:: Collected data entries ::

•••

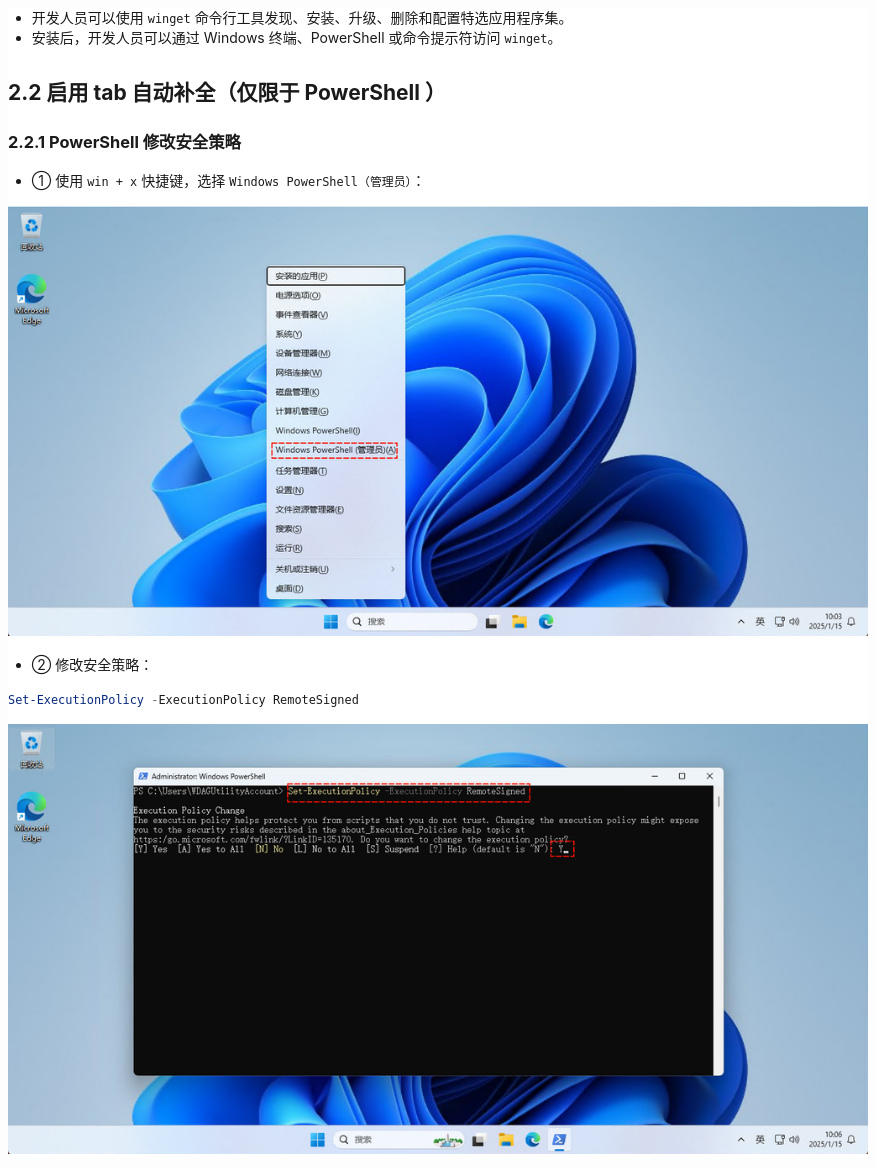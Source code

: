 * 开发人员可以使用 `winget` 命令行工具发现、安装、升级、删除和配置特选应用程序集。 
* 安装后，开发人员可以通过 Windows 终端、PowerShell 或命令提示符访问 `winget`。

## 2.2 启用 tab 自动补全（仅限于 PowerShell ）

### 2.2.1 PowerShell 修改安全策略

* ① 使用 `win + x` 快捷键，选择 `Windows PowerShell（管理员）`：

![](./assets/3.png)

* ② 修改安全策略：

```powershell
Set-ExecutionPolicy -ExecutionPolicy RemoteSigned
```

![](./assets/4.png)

•••

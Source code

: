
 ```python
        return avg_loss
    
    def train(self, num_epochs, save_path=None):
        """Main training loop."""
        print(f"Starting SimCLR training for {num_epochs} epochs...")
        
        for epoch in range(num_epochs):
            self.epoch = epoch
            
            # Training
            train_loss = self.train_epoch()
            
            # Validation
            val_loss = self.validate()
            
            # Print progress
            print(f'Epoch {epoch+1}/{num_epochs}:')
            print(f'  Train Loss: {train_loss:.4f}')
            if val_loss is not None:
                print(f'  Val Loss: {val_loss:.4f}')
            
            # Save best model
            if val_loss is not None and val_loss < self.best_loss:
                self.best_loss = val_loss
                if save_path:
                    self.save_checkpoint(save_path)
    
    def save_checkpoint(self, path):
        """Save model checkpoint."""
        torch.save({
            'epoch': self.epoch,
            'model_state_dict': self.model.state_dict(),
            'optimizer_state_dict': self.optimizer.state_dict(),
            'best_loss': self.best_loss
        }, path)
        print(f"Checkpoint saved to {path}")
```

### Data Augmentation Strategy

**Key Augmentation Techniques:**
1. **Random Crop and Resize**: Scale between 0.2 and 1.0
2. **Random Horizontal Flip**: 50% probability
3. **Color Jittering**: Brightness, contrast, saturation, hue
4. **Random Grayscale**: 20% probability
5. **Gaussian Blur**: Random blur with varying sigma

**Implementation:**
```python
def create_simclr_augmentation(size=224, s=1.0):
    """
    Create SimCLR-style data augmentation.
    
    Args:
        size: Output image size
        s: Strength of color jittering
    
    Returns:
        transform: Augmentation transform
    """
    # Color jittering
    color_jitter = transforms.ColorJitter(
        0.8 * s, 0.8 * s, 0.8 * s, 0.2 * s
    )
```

•••

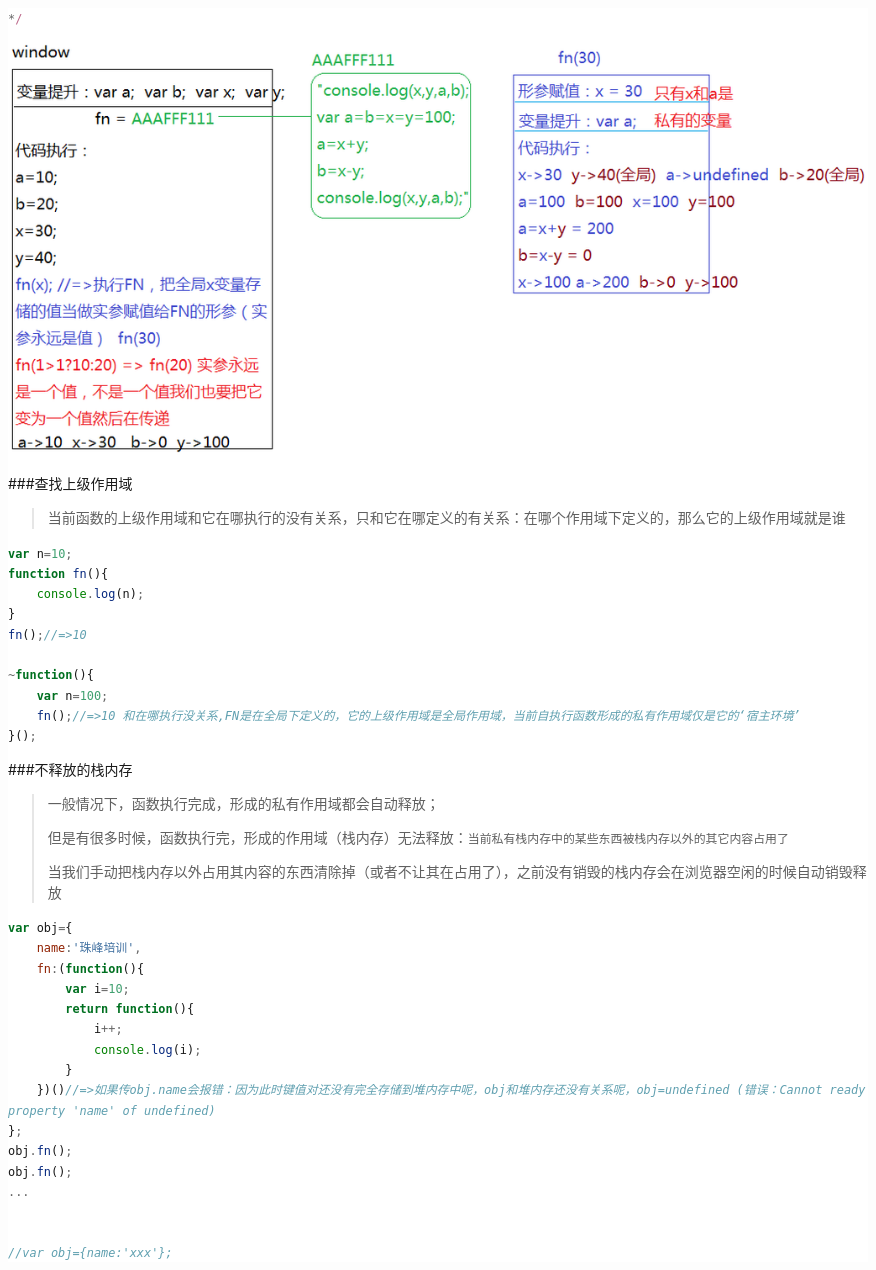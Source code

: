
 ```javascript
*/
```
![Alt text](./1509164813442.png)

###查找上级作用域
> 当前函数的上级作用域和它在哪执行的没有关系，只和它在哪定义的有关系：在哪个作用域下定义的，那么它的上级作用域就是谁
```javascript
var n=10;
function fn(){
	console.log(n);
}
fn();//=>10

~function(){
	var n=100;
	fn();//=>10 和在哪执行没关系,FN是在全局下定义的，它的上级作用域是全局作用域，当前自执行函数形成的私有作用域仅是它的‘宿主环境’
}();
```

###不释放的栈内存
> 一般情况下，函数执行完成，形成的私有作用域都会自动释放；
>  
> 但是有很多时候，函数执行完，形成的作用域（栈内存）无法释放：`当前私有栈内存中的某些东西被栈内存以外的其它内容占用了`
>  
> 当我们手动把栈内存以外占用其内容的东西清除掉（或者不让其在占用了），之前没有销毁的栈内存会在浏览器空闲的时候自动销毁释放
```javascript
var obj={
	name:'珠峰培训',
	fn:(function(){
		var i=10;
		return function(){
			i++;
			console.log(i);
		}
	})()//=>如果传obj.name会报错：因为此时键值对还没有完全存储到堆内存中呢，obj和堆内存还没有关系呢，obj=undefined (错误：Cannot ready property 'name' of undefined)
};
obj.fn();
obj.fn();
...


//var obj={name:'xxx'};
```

•••

:: What this task involves ::
Reproduce all lines from the records above that include the word "winget".

:: Solution ::
: * 开发人员可以使用 `winget` 命令行工具发现、安装、升级、删除和配置特选应用程序集。 
* 安装后，开发人员可以通过 Windows 终端、PowerShell 或命令提示符访问 `winget`。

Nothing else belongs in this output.